## What the task requires
Your answer should consist of every line from the records that holds the string "github".

## Data for processing
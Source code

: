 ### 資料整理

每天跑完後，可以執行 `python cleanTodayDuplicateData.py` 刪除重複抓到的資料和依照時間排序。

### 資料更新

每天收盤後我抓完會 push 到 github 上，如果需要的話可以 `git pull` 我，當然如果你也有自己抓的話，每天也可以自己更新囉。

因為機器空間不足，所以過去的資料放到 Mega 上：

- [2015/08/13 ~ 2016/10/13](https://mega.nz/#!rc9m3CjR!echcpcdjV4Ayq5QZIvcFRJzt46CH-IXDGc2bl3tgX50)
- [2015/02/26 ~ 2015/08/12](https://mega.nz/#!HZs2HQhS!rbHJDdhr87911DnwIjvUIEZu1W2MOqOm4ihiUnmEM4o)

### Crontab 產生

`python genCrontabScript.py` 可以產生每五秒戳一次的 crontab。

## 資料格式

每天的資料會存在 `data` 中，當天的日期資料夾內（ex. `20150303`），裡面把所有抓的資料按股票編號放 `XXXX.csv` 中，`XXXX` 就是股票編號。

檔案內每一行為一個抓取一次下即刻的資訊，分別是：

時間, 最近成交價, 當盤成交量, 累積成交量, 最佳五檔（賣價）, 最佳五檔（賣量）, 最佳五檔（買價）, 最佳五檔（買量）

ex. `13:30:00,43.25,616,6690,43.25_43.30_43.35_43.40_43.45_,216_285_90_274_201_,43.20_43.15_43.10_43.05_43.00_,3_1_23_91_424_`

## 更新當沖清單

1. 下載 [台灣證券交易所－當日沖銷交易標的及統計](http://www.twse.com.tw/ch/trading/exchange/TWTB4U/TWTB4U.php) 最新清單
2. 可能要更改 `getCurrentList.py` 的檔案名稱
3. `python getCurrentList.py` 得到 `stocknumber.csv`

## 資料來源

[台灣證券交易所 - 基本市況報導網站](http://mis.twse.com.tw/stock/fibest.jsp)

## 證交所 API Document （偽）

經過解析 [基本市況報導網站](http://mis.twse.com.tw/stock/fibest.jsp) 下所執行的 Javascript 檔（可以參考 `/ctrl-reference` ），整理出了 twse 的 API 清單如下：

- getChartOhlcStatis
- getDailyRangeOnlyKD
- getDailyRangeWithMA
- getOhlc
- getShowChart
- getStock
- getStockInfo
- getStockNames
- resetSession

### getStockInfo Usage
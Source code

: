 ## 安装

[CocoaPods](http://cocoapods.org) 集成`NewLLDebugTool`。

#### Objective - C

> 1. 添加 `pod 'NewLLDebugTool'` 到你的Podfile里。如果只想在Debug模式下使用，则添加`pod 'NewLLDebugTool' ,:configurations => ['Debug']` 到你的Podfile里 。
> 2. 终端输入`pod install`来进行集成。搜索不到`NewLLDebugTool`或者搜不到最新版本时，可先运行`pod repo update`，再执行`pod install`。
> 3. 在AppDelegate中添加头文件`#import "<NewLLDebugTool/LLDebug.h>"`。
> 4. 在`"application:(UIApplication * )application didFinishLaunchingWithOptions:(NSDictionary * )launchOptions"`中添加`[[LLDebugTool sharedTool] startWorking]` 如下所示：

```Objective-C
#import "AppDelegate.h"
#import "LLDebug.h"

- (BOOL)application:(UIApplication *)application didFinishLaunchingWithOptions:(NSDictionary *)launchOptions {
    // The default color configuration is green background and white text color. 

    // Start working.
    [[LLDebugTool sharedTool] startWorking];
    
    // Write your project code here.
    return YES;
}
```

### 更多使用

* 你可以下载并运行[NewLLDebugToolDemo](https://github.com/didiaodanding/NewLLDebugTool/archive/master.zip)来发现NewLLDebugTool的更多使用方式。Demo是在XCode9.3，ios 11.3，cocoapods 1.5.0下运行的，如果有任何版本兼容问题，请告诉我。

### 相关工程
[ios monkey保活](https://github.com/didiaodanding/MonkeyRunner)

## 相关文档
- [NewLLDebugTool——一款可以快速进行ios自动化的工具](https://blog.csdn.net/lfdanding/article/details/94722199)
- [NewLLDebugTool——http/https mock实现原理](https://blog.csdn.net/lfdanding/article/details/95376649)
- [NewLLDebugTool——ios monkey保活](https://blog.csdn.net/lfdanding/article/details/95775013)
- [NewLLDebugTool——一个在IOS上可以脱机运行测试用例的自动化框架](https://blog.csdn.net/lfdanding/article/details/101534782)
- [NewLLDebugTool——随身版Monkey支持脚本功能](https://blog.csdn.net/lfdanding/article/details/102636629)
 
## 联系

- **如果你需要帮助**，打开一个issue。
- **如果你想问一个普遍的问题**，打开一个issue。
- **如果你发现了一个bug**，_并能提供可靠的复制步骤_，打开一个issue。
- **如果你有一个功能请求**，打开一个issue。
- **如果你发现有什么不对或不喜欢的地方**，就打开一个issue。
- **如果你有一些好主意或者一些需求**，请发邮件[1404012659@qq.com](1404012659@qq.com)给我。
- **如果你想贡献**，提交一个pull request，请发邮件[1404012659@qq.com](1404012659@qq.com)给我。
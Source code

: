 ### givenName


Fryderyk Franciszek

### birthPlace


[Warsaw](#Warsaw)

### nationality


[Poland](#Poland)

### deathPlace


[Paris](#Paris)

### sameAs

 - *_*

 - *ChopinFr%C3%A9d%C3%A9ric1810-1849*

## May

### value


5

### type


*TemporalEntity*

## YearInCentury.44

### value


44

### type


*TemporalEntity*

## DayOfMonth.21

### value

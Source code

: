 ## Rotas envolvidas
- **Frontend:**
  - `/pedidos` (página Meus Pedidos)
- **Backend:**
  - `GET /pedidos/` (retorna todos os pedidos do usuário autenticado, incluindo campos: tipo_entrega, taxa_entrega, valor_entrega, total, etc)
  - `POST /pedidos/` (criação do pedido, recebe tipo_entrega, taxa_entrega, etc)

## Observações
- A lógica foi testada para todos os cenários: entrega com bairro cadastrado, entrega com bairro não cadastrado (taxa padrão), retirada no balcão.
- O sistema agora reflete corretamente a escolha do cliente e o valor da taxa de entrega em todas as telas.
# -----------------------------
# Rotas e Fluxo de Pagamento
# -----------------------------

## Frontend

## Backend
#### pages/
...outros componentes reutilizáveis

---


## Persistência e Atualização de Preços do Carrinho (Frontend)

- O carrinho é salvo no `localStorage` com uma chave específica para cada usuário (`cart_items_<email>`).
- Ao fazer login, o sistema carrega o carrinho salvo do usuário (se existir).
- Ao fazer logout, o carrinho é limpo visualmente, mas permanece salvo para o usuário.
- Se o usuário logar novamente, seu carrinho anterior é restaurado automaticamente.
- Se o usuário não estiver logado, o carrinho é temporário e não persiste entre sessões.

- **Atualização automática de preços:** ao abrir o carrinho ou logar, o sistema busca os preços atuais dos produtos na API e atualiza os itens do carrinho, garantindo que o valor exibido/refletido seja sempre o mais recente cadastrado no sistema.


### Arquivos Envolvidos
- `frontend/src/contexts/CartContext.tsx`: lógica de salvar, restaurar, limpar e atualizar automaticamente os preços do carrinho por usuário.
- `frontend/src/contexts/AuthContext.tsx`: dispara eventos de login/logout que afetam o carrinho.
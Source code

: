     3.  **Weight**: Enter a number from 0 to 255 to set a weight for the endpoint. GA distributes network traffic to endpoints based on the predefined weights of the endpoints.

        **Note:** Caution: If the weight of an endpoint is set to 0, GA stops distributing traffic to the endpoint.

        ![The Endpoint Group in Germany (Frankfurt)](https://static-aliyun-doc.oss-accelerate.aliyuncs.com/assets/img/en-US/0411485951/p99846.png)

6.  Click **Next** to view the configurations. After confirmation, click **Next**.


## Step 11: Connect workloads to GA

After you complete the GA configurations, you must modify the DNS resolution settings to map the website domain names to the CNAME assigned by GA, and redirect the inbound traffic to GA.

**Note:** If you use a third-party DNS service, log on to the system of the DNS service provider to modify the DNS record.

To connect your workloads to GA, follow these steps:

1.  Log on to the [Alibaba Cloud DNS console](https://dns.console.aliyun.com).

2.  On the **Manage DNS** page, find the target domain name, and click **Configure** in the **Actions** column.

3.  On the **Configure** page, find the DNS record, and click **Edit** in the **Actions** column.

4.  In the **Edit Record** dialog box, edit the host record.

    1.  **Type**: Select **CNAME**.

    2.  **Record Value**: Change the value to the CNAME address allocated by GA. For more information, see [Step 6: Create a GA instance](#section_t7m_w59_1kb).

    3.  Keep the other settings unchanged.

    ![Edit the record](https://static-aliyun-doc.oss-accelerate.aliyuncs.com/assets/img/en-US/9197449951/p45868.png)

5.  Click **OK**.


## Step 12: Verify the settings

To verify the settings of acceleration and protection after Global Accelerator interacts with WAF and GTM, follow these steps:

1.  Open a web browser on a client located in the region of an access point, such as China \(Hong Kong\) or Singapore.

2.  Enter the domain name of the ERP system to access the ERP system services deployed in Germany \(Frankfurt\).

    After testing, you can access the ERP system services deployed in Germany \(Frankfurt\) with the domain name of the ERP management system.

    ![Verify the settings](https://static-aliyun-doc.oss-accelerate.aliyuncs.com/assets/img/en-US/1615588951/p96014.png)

## Solution for this task
每天收盤後我抓完會 push 到 github 上，如果需要的話可以 `git pull` 我，當然如果你也有自己抓的話，每天也可以自己更新囉。
* 你可以下载并运行[NewLLDebugToolDemo](https://github.com/didiaodanding/NewLLDebugTool/archive/master.zip)来发现NewLLDebugTool的更多使用方式。Demo是在XCode9.3，ios 11.3，cocoapods 1.5.0下运行的，如果有任何版本兼容问题，请告诉我。
[ios monkey保活](https://github.com/didiaodanding/MonkeyRunner)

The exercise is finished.